A livello fisico, risentiamo dell’astenia autunnale con la manifestazione di sintomi come letargia, spossatezza e stanchezza croniche, intorpidimento e debolezza diffusa. Il mal d’autunno però colpisce anche a livello psicologico, in quanto suoi effetti hanno risvolti negativi sul nostro umore. Per esempio, irritabilità, calo del buonumore e difficoltà ad alzarsi dal letto la mattina sono direttamente collegati al cambio di stagione. In particolare, sono l’abbassamento della produzione di serotonina, creata dal contatto con la luce del sole, e l’aumento della secrezione di melatonina a causare frequente malumore e a suggerire al nostro cervello che l’assenza di luce implichi la necessità di dormire.

I rimedi.

Per combattere i sintomi dell’astenia autunnale è sufficiente seguire semplici accorgimenti in grado di ripristinare i processi fisiologici messi in crisi dall’arrivo della nuova stagione.
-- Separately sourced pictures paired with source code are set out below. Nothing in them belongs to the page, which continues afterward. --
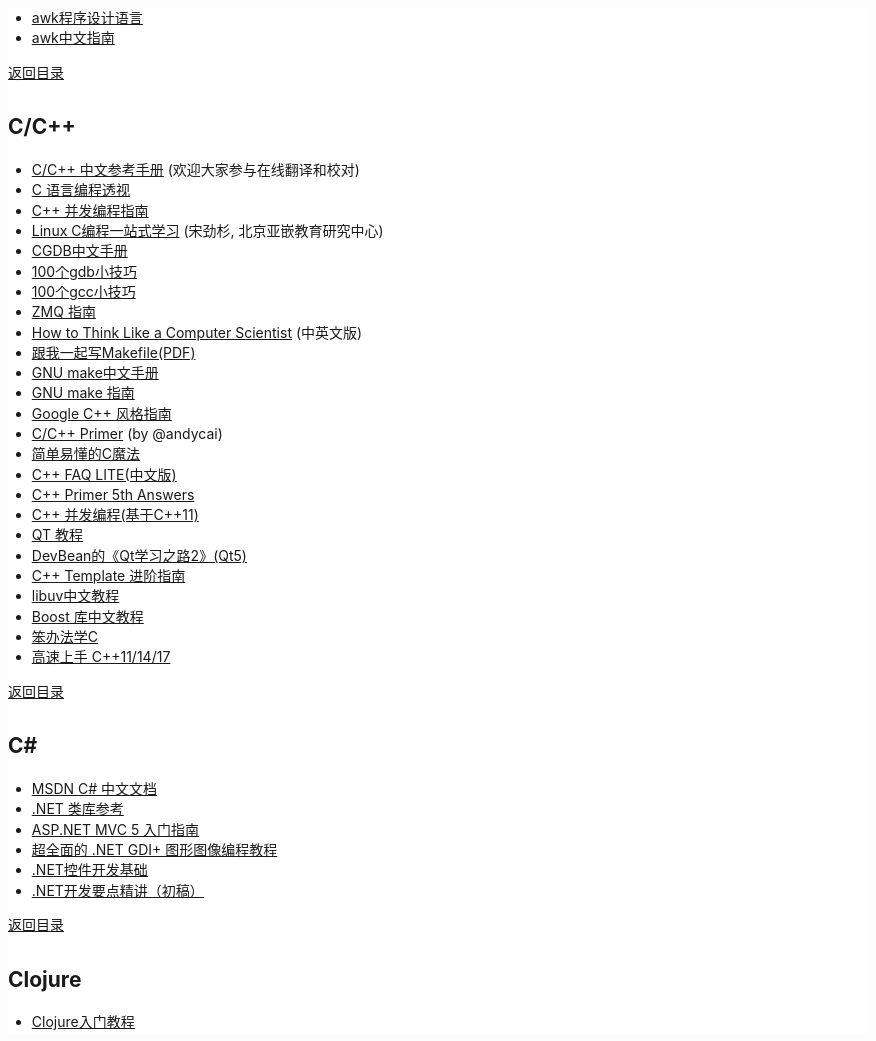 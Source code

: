 - [awk程序设计语言](https://github.com/wuzhouhui/awk)
- [awk中文指南](http://awk.readthedocs.org/en/latest/index.html)

[返回目录](#目录)

## C/C++

- [C/C++ 中文参考手册](http://zh.cppreference.com/) (欢迎大家参与在线翻译和校对)
- [C 语言编程透视](https://www.gitbook.com/book/tinylab/cbook/details)
- [C++ 并发编程指南](https://github.com/forhappy/Cplusplus-Concurrency-In-Practice)
- [Linux C编程一站式学习](http://akaedu.github.io/book/) (宋劲杉, 北京亚嵌教育研究中心)
- [CGDB中文手册](https://github.com/leeyiw/cgdb-manual-in-chinese)
- [100个gdb小技巧](https://github.com/hellogcc/100-gdb-tips/blob/master/src/index.md)
- [100个gcc小技巧](https://github.com/hellogcc/100-gcc-tips/blob/master/src/index.md)
- [ZMQ 指南](https://github.com/anjuke/zguide-cn)
- [How to Think Like a Computer Scientist](http://www.ituring.com.cn/book/1203) (中英文版)
- [跟我一起写Makefile(PDF)](http://scc.qibebt.cas.cn/docs/linux/base/%B8%FA%CE%D2%D2%BB%C6%F0%D0%B4Makefile-%B3%C2%F0%A9.pdf)
- [GNU make中文手册](http://www.yayu.org/book/gnu_make/)
- [GNU make 指南](http://docs.huihoo.com/gnu/linux/gmake.html)
- [Google C++ 风格指南](http://zh-google-styleguide.readthedocs.org/en/latest/google-cpp-styleguide/contents/)
- [C/C++ Primer](https://github.com/andycai/cprimer) (by @andycai)
- [简单易懂的C魔法](http://www.nowamagic.net/librarys/books/contents/c)
- [C++ FAQ LITE(中文版)](http://www.sunistudio.com/cppfaq/)
- [C++ Primer 5th Answers](https://github.com/Mooophy/Cpp-Primer)
- [C++ 并发编程(基于C++11)](https://www.gitbook.com/book/chenxiaowei/cpp_concurrency_in_action/details)
- [QT 教程](http://www.kuqin.com/qtdocument/tutorial.html)
- [DevBean的《Qt学习之路2》(Qt5)](http://www.devbean.net/category/qt-study-road-2/)
- [C++ Template 进阶指南](https://github.com/wuye9036/CppTemplateTutorial)
- [libuv中文教程](https://github.com/luohaha/Chinese-uvbook)
- [Boost 库中文教程](http://zh.highscore.de/cpp/boost/)
- [笨办法学C](https://github.com/wizardforcel/lcthw-zh)
- [高速上手 C++11/14/17](https://github.com/changkun/modern-cpp-tutorial)

[返回目录](#目录)

## C&#35;

- [MSDN C# 中文文档](https://msdn.microsoft.com/zh-cn/library/kx37x362.aspx)
- [.NET 类库参考](https://msdn.microsoft.com/zh-cn/library/gg145045.aspx)
- [ASP.NET MVC 5 入门指南](http://www.cnblogs.com/powertoolsteam/p/aspnetmvc5-tutorials-grapecity.html)
- [超全面的 .NET GDI+ 图形图像编程教程](http://www.cnblogs.com/LonelyShadow/p/4162318.html)
- [.NET控件开发基础](https://github.com/JackWangCUMT/customcontrol)
- [.NET开发要点精讲（初稿）](https://github.com/sherlockchou86/-free-ebook-.NET-)

[返回目录](#目录)

## Clojure

- [Clojure入门教程](http://xumingming.sinaapp.com/302/clojure-functional-programming-for-the-jvm-clojure-tutorial/)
Il più importante è ristabilire un corretto ciclo di sonno-veglia: andare a dormire e svegliarsi sempre alla stessa ora, anche nei weekend, è un toccasana per il nostro metabolismo. La cura dell’alimentazione, unita all’attività fisica, è altrettanto utile a combattere la costante sensazione di spossatezza. Il consiglio degli esperti è preferire cibi leggeri e facilmente digeribili, soprattutto a cena, che aiutano la digestione ed evitano la comparsa di pesantezza e sonnolenza. Inoltre, è importante evitare il consumo di bevande eccitanti come caffè e alcolici nelle ore serali, per permettere al nostro corpo di riposare nel miglior modo possibile. Grandi benefici si possono trarre anche dai massaggi, come spiegato nell’articolo su come i massaggi aiutino a combattere i sintomi tipici del cambio di stagione. Infine, un ulteriore accorgimento suggerito dagli esperti è ridurre l’utilizzo di apparecchi elettronici, colpevoli dell’affaticamento della nostra vista e, spesso, di un riposo poco produttivo.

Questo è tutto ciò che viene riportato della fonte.